About this exercise »
Set out exactly every line of the entries below, starting at the line that holds "- Twitter: [@Cyber_Jasper](https://twitter.com/Cyber_Jasper)" and stopping after the line that holds "### Example".

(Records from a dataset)

*** Block opens ***

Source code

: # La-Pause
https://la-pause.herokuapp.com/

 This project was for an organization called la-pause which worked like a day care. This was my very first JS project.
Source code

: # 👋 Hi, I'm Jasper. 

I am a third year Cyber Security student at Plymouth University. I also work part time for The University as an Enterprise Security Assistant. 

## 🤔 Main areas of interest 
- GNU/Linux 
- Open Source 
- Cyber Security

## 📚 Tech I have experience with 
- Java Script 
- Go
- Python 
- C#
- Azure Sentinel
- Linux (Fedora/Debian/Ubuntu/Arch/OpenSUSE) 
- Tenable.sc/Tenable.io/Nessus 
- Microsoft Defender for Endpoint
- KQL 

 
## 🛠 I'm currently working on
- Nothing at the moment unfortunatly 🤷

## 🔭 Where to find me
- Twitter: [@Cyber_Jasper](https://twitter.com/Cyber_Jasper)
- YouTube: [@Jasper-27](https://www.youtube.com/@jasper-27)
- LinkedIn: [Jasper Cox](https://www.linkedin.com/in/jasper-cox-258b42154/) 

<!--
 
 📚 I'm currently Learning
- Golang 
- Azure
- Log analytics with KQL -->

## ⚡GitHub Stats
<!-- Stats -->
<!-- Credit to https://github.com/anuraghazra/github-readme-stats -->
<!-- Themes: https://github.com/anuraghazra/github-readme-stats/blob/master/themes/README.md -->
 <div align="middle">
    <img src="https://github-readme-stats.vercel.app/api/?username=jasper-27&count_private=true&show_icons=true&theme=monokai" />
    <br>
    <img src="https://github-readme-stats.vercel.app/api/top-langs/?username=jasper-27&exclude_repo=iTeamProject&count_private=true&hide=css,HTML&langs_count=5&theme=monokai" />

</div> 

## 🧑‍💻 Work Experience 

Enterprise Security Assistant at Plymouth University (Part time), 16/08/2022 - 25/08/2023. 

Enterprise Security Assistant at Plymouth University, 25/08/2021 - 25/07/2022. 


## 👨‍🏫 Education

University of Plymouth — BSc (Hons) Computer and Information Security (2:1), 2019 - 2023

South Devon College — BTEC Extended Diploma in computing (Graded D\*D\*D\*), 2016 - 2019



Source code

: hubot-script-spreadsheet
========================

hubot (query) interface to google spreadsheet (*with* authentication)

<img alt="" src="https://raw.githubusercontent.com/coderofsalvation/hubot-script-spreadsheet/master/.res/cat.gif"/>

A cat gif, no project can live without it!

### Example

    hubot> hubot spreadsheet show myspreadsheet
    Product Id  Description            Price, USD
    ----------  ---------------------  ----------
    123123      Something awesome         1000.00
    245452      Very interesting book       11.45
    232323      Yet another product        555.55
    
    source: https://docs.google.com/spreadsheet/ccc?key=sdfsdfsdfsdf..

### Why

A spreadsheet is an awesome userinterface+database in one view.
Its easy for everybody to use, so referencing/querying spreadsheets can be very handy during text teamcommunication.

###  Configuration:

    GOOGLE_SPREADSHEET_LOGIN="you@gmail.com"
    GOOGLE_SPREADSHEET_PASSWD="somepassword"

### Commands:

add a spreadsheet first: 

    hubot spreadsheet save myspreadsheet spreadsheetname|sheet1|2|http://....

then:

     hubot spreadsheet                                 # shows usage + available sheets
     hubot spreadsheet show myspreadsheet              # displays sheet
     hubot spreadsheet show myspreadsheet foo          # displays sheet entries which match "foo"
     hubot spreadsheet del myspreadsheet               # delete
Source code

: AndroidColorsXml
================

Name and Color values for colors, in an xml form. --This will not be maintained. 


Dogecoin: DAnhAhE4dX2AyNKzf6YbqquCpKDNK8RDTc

*** Block closes ***

Answer below »
- Twitter: [@Cyber_Jasper](https://twitter.com/Cyber_Jasper)
- YouTube: [@Jasper-27](https://www.youtube.com/@jasper-27)
- LinkedIn: [Jasper Cox](https://www.linkedin.com/in/jasper-cox-258b42154/) 

<!--
 
 📚 I'm currently Learning
- Golang 
- Azure
- Log analytics with KQL -->

## ⚡GitHub Stats
<!-- Stats -->
<!-- Credit to https://github.com/anuraghazra/github-readme-stats -->
<!-- Themes: https://github.com/anuraghazra/github-readme-stats/blob/master/themes/README.md -->
 <div align="middle">
    <img src="https://github-readme-stats.vercel.app/api/?username=jasper-27&count_private=true&show_icons=true&theme=monokai" />
    <br>
    <img src="https://github-readme-stats.vercel.app/api/top-langs/?username=jasper-27&exclude_repo=iTeamProject&count_private=true&hide=css,HTML&langs_count=5&theme=monokai" />

</div> 

## 🧑‍💻 Work Experience 

Enterprise Security Assistant at Plymouth University (Part time), 16/08/2022 - 25/08/2023. 

Enterprise Security Assistant at Plymouth University, 25/08/2021 - 25/07/2022. 


## 👨‍🏫 Education

University of Plymouth — BSc (Hons) Computer and Information Security (2:1), 2019 - 2023

South Devon College — BTEC Extended Diploma in computing (Graded D\*D\*D\*), 2016 - 2019



Source code

: hubot-script-spreadsheet
========================

hubot (query) interface to google spreadsheet (*with* authentication)

<img alt="" src="https://raw.githubusercontent.com/coderofsalvation/hubot-script-spreadsheet/master/.res/cat.gif"/>

A cat gif, no project can live without it!

### Example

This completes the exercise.